In Hausbesuchen widerspenstige PCs eingerichtet

Zumal sich Peter Jötten alle Mühe gab. Aus den 2020er Bürgerdebatten, ausgerufen von der Brost-Stiftung, hatte er selbst Erfahrungen mit Online-Konferenzen gesammelt. Für den digitalen Neustart von „Politik aktuell“ entschied er sich für das besonders einfach zu handhabende Jitsi. „Und ich habe Hausbesuche gemacht“ – korrekt mit Maske und gebotenem Abstand – um widerspenstige PCs seiner Teilnehmer einzurichten.

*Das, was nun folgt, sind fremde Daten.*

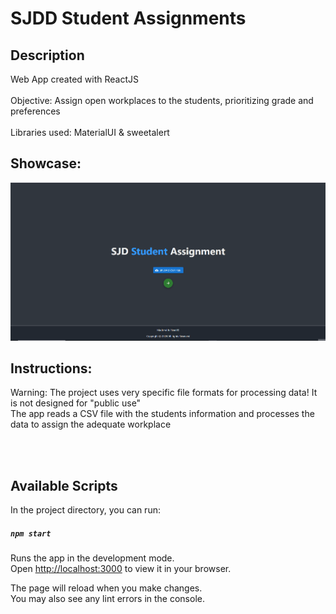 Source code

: # SJDD Student Assignments

## Description
Web App created with ReactJS<br>
<br>
Objective: Assign open workplaces to the students, prioritizing grade and preferences<br>
<br>
Libraries used: MaterialUI & sweetalert

## Showcase:
![](Animation_SJD.gif)

## Instructions:
Warning: The project uses very specific file formats for processing data! It is not designed for "public use"<br>
The app reads a CSV file with the students information and processes the data to assign the adequate workplace<br>



<br>
<br>


## Available Scripts

In the project directory, you can run:

##### `npm start`

Runs the app in the development mode.\
Open [http://localhost:3000](http://localhost:3000) to view it in your browser.

The page will reload when you make changes.\
You may also see any lint errors in the console.
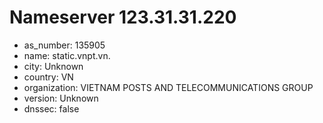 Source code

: # Nameserver 123.31.31.220

* as_number: 135905
* name: static.vnpt.vn.
* city: Unknown
* country: VN
* organization: VIETNAM POSTS AND TELECOMMUNICATIONS GROUP
* version: Unknown
* dnssec: false
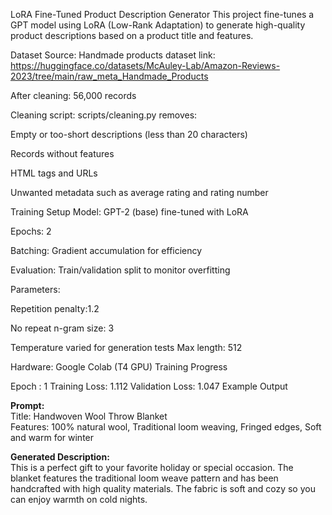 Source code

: LoRA Fine-Tuned Product Description Generator
This project fine-tunes a GPT model using LoRA (Low-Rank Adaptation) to generate high-quality product descriptions based on a product title and features.

Dataset
Source: Handmade products dataset link: https://huggingface.co/datasets/McAuley-Lab/Amazon-Reviews-2023/tree/main/raw_meta_Handmade_Products

After cleaning: 56,000 records

Cleaning script: scripts/cleaning.py removes:

Empty or too-short descriptions (less than 20 characters)

Records without features

HTML tags and URLs

Unwanted metadata such as average rating and rating number

Training Setup
Model: GPT-2 (base) fine-tuned with LoRA

Epochs: 2

Batching: Gradient accumulation for efficiency

Evaluation: Train/validation split to monitor overfitting

Parameters:

Repetition penalty:1.2

No repeat n-gram size: 3

Temperature varied for generation tests
Max length: 512

Hardware: Google Colab (T4 GPU)
Training Progress


Epoch : 1
Training Loss: 1.112 
Validation Loss: 1.047
Example Output

**Prompt:**  
Title: Handwoven Wool Throw Blanket  
Features: 100% natural wool, Traditional loom weaving, Fringed edges, Soft and warm for winter  

**Generated Description:**  
This is a perfect gift to your favorite holiday or special occasion. The blanket features the traditional loom weave pattern and has been handcrafted with high quality materials. The fabric is soft and cozy so you can enjoy warmth on cold nights.




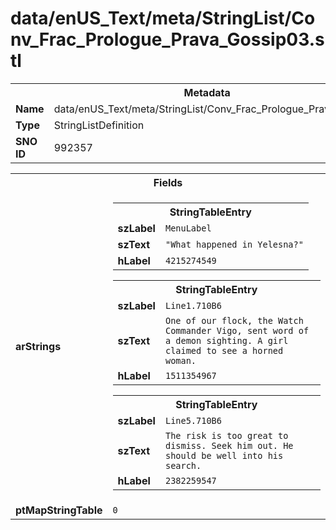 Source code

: <h1>data/enUS_Text/meta/StringList/Conv_Frac_Prologue_Prava_Gossip03.stl</h1><table><tr><th colspan="100%">Metadata</th></tr><tr><td><b>Name</b></td><td>data/enUS_Text/meta/StringList/Conv_Frac_Prologue_Prava_Gossip03.stl</td></tr><tr><td><b>Type</b></td><td>StringListDefinition</td></tr><tr><td><b>SNO ID</b></td><td>992357</td></tr></table>

<table><tr><th colspan="100%">Fields</th></tr><tr><td><b>arStrings</b></td><td><table><tr><th colspan="100%">StringTableEntry</th></tr><tr><td><b>szLabel</b></td><td><code>MenuLabel</code></td></tr><tr><td><b>szText</b></td><td><code>"What happened in Yelesna?"</code></td></tr><tr><td><b>hLabel</b></td><td><code>4215274549</code></td></tr></table>


<table><tr><th colspan="100%">StringTableEntry</th></tr><tr><td><b>szLabel</b></td><td><code>Line1.710B6</code></td></tr><tr><td><b>szText</b></td><td><code>One of our flock, the Watch Commander Vigo, sent word of a demon sighting. A girl claimed to see a horned woman.</code></td></tr><tr><td><b>hLabel</b></td><td><code>1511354967</code></td></tr></table>


<table><tr><th colspan="100%">StringTableEntry</th></tr><tr><td><b>szLabel</b></td><td><code>Line5.710B6</code></td></tr><tr><td><b>szText</b></td><td><code>The risk is too great to dismiss. Seek him out. He should be well into his search.</code></td></tr><tr><td><b>hLabel</b></td><td><code>2382259547</code></td></tr></table>


</td></tr><tr><td><b>ptMapStringTable</b></td><td><code>0</code></td></tr></table>

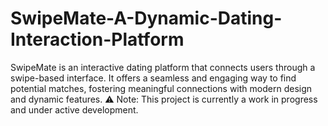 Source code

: # SwipeMate-A-Dynamic-Dating-Interaction-Platform
SwipeMate is an interactive dating platform that connects users through a swipe-based interface. It offers a seamless and engaging way to find potential matches, fostering meaningful connections with modern design and dynamic features.
⚠️ Note: This project is currently a work in progress and under active development.
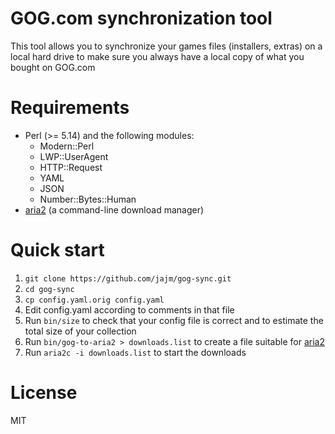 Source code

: # GOG.com synchronization tool

This tool allows you to synchronize your games files (installers, extras) on a
local hard drive to make sure you always have a local copy of what you bought on
GOG.com

# Requirements

* Perl (>= 5.14) and the following modules:
    * Modern::Perl
    * LWP::UserAgent
    * HTTP::Request
    * YAML
    * JSON
    * Number::Bytes::Human
* [aria2] (a command-line download manager)

# Quick start

1. `git clone https://github.com/jajm/gog-sync.git`
2. `cd gog-sync`
3. `cp config.yaml.orig config.yaml`
4. Edit config.yaml according to comments in that file
5. Run `bin/size` to check that your config file is correct and to estimate the
   total size of your collection
6. Run `bin/gog-to-aria2 > downloads.list` to create a file suitable for [aria2]
7. Run `aria2c -i downloads.list` to start the downloads

[aria2]: https://aria2.github.io/

# License

MIT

Nicht nur Tagespolitik: Montags stehen auch gerne Theaterpremieren zur Debatte, wie hier „Nebraska“. 
Nicht nur Tagespolitik: Montags stehen auch gerne Theaterpremieren zur Debatte, wie hier „Nebraska“.  © Theater Oberhausen | Isabel Machado Rios

Dabei gibt es im neuen/alten Gesprächskreis höhere Hürden als die gar nicht so feindselige Technik: nämlich die Online-Etikette. „Manchmal geht’s hoch her“, sagt Peter Jötten, vernehmlich durch seine Maske schmunzelnd. „Einmal habe ich allen vorlesen müssen, was Moderation ausmacht.“ Nützlich sei das Handsymbol, damit sich alle gesittet beteiligen können. „Etikette heißt, dass jeder zu Wort kommt.“ Darum bemühe er sich auch stets, die Stilleren ins Gespräch zu ziehen.

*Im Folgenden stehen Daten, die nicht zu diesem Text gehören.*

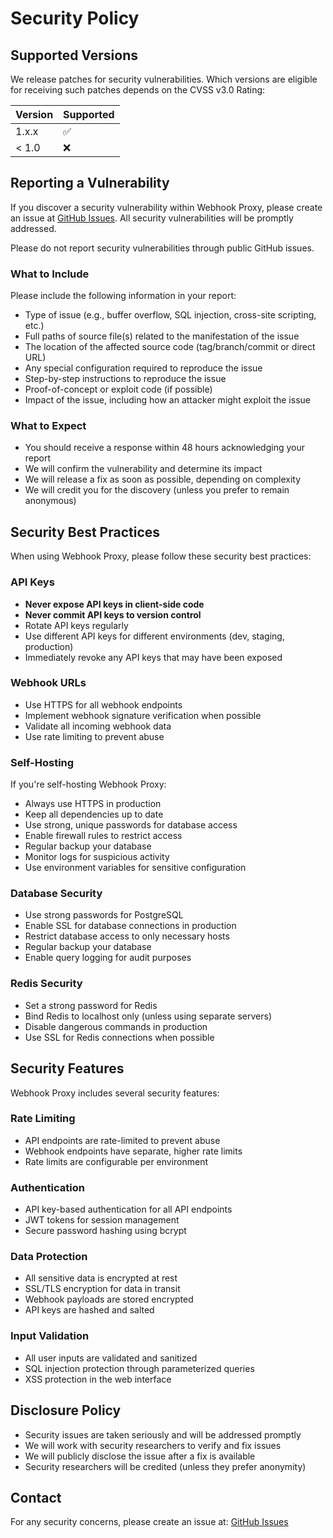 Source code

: # Security Policy

## Supported Versions

We release patches for security vulnerabilities. Which versions are eligible for receiving such patches depends on the CVSS v3.0 Rating:

| Version | Supported          |
| ------- | ------------------ |
| 1.x.x   | :white_check_mark: |
| < 1.0   | :x:                |

## Reporting a Vulnerability

If you discover a security vulnerability within Webhook Proxy, please create an issue at [GitHub Issues](https://github.com/ersinkoc/webhook-proxy/issues). All security vulnerabilities will be promptly addressed.

Please do not report security vulnerabilities through public GitHub issues.

### What to Include

Please include the following information in your report:

- Type of issue (e.g., buffer overflow, SQL injection, cross-site scripting, etc.)
- Full paths of source file(s) related to the manifestation of the issue
- The location of the affected source code (tag/branch/commit or direct URL)
- Any special configuration required to reproduce the issue
- Step-by-step instructions to reproduce the issue
- Proof-of-concept or exploit code (if possible)
- Impact of the issue, including how an attacker might exploit the issue

### What to Expect

- You should receive a response within 48 hours acknowledging your report
- We will confirm the vulnerability and determine its impact
- We will release a fix as soon as possible, depending on complexity
- We will credit you for the discovery (unless you prefer to remain anonymous)

## Security Best Practices

When using Webhook Proxy, please follow these security best practices:

### API Keys

- **Never expose API keys in client-side code**
- **Never commit API keys to version control**
- Rotate API keys regularly
- Use different API keys for different environments (dev, staging, production)
- Immediately revoke any API keys that may have been exposed

### Webhook URLs

- Use HTTPS for all webhook endpoints
- Implement webhook signature verification when possible
- Validate all incoming webhook data
- Use rate limiting to prevent abuse

### Self-Hosting

If you're self-hosting Webhook Proxy:

- Always use HTTPS in production
- Keep all dependencies up to date
- Use strong, unique passwords for database access
- Enable firewall rules to restrict access
- Regular backup your database
- Monitor logs for suspicious activity
- Use environment variables for sensitive configuration

### Database Security

- Use strong passwords for PostgreSQL
- Enable SSL for database connections in production
- Restrict database access to only necessary hosts
- Regular backup your database
- Enable query logging for audit purposes

### Redis Security

- Set a strong password for Redis
- Bind Redis to localhost only (unless using separate servers)
- Disable dangerous commands in production
- Use SSL for Redis connections when possible

## Security Features

Webhook Proxy includes several security features:

### Rate Limiting

- API endpoints are rate-limited to prevent abuse
- Webhook endpoints have separate, higher rate limits
- Rate limits are configurable per environment

### Authentication

- API key-based authentication for all API endpoints
- JWT tokens for session management
- Secure password hashing using bcrypt

### Data Protection

- All sensitive data is encrypted at rest
- SSL/TLS encryption for data in transit
- Webhook payloads are stored encrypted
- API keys are hashed and salted

### Input Validation

- All user inputs are validated and sanitized
- SQL injection protection through parameterized queries
- XSS protection in the web interface

## Disclosure Policy

- Security issues are taken seriously and will be addressed promptly
- We will work with security researchers to verify and fix issues
- We will publicly disclose the issue after a fix is available
- Security researchers will be credited (unless they prefer anonymity)

## Contact

For any security concerns, please create an issue at: [GitHub Issues](https://github.com/ersinkoc/webhook-proxy/issues)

„Politik aktuell“ bedeutet übrigens nicht, dass wöchentlich allein die Tagespolitik – ob im Weltformat, bundesweit oder auf Stadtebene – diskutiert würde. Peter Jötten freut sich, dass sich die Gruppe im Mai auch munter über Joseph Beuys’ 100. Geburtstag austauschte. Oder über die jüngst gestreamte Theaterpremiere von „Nebraska“ mit Texten von Bruce Springsteen – denn eine Teilnehmerin engagiert sich ehrenamtlich fürs Schauspielhaus. „Wir alle profitieren voneinander.“

Mutmacher: Ein Evergreen vom Flachdach

So debattiere man – orientiert an Tagesthemen, aber auch unbeschwert davon abschweifend – „auf richtig gutem Niveau“. Nach 80 Bildschirm-Minuten allerdings, räumt auch der Kursleiter ein, mag man keine eingekachelten Gesichter mehr sehen – zumal Peter Jötten selbst in seinem Dellwig kabeltechnisch noch immer weit vom Schuss wohnt. Zur Entspannung gibt’s dann schonmal so ein „herzzerreißend schönes Video“ wie jenes, das Mariam Touré vom Flachdach des Bertha-von-Suttner-Gymnasiums für das Kulturtagebuch ihrer Schule eingesungen hatte: Den Evergreen „Somewhere over the Rainbow“ erlebte die Runde an ihren Notebooks und PCs als Mutmacher.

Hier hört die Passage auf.